Hence, I think this is a good first example to be tested end-to-end.

This is a good example of which was an easy port for ppc64le, but the PR is not backported. Therefore the branch v1.2.0 will just produce Linux/Darwin/Windows binaries for x86 & Linux for ARM. The latest commit at the master branch #486 has the flag GOARCH=ppc64le enabled.

For C & Python it can vary from just recompiling the source code on a Power System up to changing the source code if there is x86 specific parts in it (e.g. MKL exists only for x86)

lehrig commented 3 years ago
  1. I'd still go with kubectl first because of its simplicity
  2. I guess we have to distinguish nightly builds (--branch master) and release builds (--branch v1.3.0 once the release comes out)
  3. in case of Golang, we should eventually clarify with the Kubeflow community whether it will be build on their build server or go to our Op1st environment
goern commented 3 years ago

hey all, do we have some movement on this?

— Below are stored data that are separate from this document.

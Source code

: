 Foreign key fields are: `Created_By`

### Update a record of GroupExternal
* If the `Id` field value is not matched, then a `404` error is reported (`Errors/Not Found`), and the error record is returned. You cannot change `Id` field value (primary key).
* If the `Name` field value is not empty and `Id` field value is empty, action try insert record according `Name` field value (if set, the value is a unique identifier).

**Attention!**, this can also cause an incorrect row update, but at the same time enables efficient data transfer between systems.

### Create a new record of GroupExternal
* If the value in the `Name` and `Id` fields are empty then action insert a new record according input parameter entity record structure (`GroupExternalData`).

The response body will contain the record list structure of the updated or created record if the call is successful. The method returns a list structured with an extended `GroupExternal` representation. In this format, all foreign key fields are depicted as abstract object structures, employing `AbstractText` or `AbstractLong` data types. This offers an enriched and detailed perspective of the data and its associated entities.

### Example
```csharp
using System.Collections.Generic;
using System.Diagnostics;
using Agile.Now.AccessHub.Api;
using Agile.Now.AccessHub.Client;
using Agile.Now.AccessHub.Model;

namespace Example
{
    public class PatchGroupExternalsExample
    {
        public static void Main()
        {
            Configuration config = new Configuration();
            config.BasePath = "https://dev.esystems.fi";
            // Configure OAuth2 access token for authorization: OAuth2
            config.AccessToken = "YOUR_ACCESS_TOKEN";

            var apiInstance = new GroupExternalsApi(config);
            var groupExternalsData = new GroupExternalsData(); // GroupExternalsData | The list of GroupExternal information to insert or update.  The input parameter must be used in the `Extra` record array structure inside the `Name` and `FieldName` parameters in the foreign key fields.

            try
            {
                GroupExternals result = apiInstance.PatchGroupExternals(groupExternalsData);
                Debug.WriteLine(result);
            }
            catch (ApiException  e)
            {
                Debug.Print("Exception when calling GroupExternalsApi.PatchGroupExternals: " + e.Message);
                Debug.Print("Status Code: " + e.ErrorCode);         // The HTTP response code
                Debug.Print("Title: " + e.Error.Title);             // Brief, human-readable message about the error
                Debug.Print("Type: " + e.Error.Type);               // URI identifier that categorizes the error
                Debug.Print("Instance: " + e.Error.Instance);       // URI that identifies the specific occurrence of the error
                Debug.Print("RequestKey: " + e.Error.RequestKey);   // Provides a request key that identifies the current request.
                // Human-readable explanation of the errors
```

lehrig commented 3 years ago

We'd be ready once the OpenShift cluster on Power is stable and we got access to it. To our knowledge, this has not happened yet. What's the status there? Anything we can do before?

goern commented 3 years ago

(sadly) very true, see https://operatefirst.slack.com/archives/C01TSGYT0R4/p1621515928005000

sesheta commented 2 years ago

Issues go stale after 90d of inactivity. Mark the issue as fresh with /remove-lifecycle stale. Stale issues rot after an additional 30d of inactivity and eventually close.

If this issue is safe to close now please do so with /close.

/lifecycle stale

sesheta commented 2 years ago

Stale issues rot after 30d of inactivity. Mark the issue as fresh with /remove-lifecycle rotten. Rotten issues close after an additional 30d of inactivity.

If this issue is safe to close now please do so with /close.

/lifecycle rotten

harshad16 commented 2 years ago

/lifecycle frozen

waiting on power9 systems